→ **Problem description**: From the entries below, pull out each line where "begin" appears.

═════ Data listing

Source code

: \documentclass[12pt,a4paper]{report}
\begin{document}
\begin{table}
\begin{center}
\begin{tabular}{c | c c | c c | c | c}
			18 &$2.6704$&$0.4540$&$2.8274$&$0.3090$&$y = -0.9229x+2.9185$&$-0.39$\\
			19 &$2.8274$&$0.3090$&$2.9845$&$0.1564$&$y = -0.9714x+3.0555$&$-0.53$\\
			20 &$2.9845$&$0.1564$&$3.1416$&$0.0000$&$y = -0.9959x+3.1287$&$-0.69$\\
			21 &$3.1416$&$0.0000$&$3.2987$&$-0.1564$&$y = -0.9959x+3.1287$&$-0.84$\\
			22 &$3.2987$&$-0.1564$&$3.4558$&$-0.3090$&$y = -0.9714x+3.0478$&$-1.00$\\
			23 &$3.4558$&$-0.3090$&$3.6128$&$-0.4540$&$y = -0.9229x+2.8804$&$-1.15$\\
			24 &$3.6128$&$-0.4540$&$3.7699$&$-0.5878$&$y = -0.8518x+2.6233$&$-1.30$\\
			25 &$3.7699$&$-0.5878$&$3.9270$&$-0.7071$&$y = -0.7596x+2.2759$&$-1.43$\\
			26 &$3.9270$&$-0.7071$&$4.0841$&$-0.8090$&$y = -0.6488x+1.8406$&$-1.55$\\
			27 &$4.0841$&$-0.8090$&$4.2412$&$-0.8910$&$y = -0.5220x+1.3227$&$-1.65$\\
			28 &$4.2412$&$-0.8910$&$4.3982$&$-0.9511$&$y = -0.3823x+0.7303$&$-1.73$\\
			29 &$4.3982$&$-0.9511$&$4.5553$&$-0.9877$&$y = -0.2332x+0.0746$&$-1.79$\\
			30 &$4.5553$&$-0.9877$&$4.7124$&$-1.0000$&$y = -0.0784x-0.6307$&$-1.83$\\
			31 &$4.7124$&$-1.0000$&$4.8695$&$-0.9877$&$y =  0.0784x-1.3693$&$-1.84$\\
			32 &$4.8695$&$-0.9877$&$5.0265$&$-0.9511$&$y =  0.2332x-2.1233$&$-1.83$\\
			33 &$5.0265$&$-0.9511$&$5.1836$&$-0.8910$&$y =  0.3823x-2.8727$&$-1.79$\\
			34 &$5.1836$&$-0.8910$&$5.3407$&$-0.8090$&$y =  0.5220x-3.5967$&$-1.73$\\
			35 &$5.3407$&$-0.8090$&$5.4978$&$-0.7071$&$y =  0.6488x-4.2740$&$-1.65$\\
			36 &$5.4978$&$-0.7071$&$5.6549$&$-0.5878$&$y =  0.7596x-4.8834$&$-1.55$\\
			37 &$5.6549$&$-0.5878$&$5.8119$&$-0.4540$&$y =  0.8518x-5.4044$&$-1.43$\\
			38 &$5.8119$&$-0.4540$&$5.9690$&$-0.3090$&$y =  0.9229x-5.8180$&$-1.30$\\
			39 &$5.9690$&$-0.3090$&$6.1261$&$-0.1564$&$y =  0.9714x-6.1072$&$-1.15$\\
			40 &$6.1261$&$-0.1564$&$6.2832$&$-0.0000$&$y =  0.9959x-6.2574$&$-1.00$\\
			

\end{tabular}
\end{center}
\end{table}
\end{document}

══════════

→ **Task result**:
\begin{document}
\begin{table}
\begin{center}
\begin{tabular}{c | c c | c c | c | c}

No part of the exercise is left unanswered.